Guess what.  A number of foreign keyboards use those "funny"
characters to be non-English glyphs.

[ The *shell* interprets certain characters, causing
them to have to be quoted if they are used in file names.
The file system is perfectly happy to put just about anything
but the slash and null characters in filenames.  -mod ]

     I have yet to hear of any organization in Japan using kanzi
or hirogana or katakana in filenames.  There are good reasons for
this!  One is that there isn't a single way of representing
written Japanese.  In older terminals, the high order bit when
set indicated katakana (much as DEC VT220's use the high order
bit for their "international characters").  Modern Japanese
terminals use the JIS (Japanese Industrial Standard) system of
ESCAPE followed by two bytes to define a 14 bit character.
There's a minor portability problem with all those escape
characters (which, of course, must be displayed in image form).

[ Perhaps someone from Japan could reply?  -mod ]

     Some German keyboards use various 7-bit glyphs (I believe
"@" is umlaut-a) for their umlauts and ess-tset.  Or, there's the
VT220 system.  I just tried creating a file called Goethestrasse
(using umlaut-o for "oe" and ess-tset for "ss") on my local Unix
system using my VT220 clone.  It made "GVthestra_e", the 7-bit
form.  Dare I mention that in German, only nouns (and the first
word in a sentence) are capitalized?

[ What is the "it" that made it?  How did you create it?
What were the character codes you tried to use for the characters?
Don't forget the capitalization of sharp s problem:  it's
one character in lower case but two (SS) in upper case.  -mod ]

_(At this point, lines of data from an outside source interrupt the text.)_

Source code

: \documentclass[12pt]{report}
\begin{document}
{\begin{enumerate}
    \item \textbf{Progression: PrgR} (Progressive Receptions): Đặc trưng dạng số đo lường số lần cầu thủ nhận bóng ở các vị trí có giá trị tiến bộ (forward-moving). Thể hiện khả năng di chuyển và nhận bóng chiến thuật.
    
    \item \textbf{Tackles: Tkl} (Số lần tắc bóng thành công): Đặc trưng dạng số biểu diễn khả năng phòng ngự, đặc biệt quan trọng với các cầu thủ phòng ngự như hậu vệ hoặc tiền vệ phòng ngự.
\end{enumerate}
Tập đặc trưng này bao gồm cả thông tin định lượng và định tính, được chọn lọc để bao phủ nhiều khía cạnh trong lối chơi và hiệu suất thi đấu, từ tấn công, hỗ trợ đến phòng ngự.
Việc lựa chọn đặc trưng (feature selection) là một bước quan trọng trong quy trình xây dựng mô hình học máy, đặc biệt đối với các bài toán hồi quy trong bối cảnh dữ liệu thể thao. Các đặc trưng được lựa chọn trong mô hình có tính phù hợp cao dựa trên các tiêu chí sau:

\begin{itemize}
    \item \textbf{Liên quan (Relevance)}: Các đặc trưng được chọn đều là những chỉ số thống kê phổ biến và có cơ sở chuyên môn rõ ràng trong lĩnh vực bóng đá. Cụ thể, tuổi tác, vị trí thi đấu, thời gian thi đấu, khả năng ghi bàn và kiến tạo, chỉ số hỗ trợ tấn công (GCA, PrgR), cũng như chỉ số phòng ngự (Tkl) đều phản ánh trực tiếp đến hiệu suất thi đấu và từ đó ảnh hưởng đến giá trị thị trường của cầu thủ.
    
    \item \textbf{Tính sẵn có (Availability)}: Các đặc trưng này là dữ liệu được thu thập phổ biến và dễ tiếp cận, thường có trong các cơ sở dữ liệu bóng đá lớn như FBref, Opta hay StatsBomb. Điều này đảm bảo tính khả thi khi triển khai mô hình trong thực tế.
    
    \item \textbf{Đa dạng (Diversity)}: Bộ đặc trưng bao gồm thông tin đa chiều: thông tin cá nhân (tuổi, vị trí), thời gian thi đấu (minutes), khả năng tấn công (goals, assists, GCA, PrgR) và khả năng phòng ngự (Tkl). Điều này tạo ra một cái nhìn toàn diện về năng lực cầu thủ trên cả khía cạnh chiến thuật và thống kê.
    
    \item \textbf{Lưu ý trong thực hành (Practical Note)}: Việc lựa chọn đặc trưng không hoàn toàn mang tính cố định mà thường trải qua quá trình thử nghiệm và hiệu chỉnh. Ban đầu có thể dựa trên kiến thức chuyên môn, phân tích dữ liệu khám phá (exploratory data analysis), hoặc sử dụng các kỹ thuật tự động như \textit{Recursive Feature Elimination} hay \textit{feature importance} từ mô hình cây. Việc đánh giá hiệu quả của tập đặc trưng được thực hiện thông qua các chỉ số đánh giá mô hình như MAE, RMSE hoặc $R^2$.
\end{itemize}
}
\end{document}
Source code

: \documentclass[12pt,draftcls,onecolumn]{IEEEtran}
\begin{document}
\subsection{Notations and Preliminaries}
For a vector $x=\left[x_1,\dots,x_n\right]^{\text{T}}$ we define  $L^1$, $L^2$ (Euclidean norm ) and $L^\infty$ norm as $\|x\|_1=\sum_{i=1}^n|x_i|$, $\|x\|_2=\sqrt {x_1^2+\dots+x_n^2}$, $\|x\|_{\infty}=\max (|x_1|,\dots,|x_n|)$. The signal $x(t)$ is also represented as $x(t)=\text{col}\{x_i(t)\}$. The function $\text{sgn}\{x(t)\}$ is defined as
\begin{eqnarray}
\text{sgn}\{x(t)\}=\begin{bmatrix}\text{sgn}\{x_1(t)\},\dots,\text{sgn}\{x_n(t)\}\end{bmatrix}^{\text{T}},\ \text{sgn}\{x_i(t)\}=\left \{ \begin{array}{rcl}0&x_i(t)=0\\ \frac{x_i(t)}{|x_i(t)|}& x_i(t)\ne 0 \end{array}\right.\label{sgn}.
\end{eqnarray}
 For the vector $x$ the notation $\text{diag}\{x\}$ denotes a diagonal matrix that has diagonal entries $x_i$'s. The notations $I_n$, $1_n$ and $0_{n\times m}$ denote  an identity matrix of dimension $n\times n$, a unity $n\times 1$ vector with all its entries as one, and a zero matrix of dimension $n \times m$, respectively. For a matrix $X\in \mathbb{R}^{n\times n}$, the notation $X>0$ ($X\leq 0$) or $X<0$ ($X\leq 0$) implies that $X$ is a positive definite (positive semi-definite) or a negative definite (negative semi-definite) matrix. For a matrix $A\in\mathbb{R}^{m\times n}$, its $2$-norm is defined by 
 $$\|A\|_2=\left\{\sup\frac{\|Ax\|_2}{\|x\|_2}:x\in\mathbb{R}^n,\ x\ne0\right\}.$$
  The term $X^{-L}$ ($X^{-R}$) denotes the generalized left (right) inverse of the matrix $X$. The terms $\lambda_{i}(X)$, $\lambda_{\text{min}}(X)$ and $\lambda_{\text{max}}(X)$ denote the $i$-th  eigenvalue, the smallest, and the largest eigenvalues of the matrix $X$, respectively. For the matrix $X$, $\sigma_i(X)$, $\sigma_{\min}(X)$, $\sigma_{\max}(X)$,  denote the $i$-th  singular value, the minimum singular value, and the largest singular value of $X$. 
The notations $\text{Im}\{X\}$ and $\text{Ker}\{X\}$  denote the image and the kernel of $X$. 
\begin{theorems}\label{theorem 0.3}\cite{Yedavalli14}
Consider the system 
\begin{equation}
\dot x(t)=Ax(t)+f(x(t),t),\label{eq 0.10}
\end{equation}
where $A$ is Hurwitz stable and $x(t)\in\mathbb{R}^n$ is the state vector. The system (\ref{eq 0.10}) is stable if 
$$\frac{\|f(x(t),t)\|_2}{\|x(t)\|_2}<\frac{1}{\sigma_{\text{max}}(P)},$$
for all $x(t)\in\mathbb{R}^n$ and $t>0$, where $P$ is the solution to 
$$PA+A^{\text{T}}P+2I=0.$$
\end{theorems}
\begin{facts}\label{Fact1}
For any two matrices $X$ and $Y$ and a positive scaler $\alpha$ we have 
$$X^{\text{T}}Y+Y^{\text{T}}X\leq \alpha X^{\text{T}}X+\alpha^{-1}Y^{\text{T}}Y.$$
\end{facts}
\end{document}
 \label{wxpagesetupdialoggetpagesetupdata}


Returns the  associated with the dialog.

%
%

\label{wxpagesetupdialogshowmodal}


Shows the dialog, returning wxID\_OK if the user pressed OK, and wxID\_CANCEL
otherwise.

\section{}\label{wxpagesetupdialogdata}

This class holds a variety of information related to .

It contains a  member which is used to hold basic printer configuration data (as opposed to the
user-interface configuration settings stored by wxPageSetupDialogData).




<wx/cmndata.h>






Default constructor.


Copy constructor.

     The point is that Unix does *not* support international
character sets in filenames.  It supports 7-bit USASCII.  So
let's leave that issue to rest.

[ There is strong interest on the part of a number of UNIX vendors
and users to make UNIX support international character sets in
a number of areas.  Anything that ties the filesystem or anything
else in the system to USASCII is not a step in a direction they want.
The file system at the moment supports uninterpreted strings of
bytes as file names, with the exception of /, null character,
names consisting solely of . and .., and those systems that
too helpfully zero the high order bit (4.3BSD, if I'm not
mistaken).  -mod ]

     I haven't yet heard of any serious use of full 8-bit bytes
for filenames on any other operating system, which, if you are
serious about supporting international character sets, you must
do.  There's this small problem of getting 8-bit (as opposed to
7-bit) ASCII through various pieces of hardware and networks
which think that the high order bit is parity...

     Can we now leave that particular argument to rest?

[ The Japanese seem to manage the eight bit problem on UNIX,
as modified both there and by AT&T to support the Japanese
language.  Most anyone who uses EMACS has the same problem,
and many of them seem to manage.  -mod ]

     Nobody has really answered the criticism that case
sensitivity is poor human engineering.

[ See Barry Shein's article, <6011@ut-sally.UUCP>.  -mod ]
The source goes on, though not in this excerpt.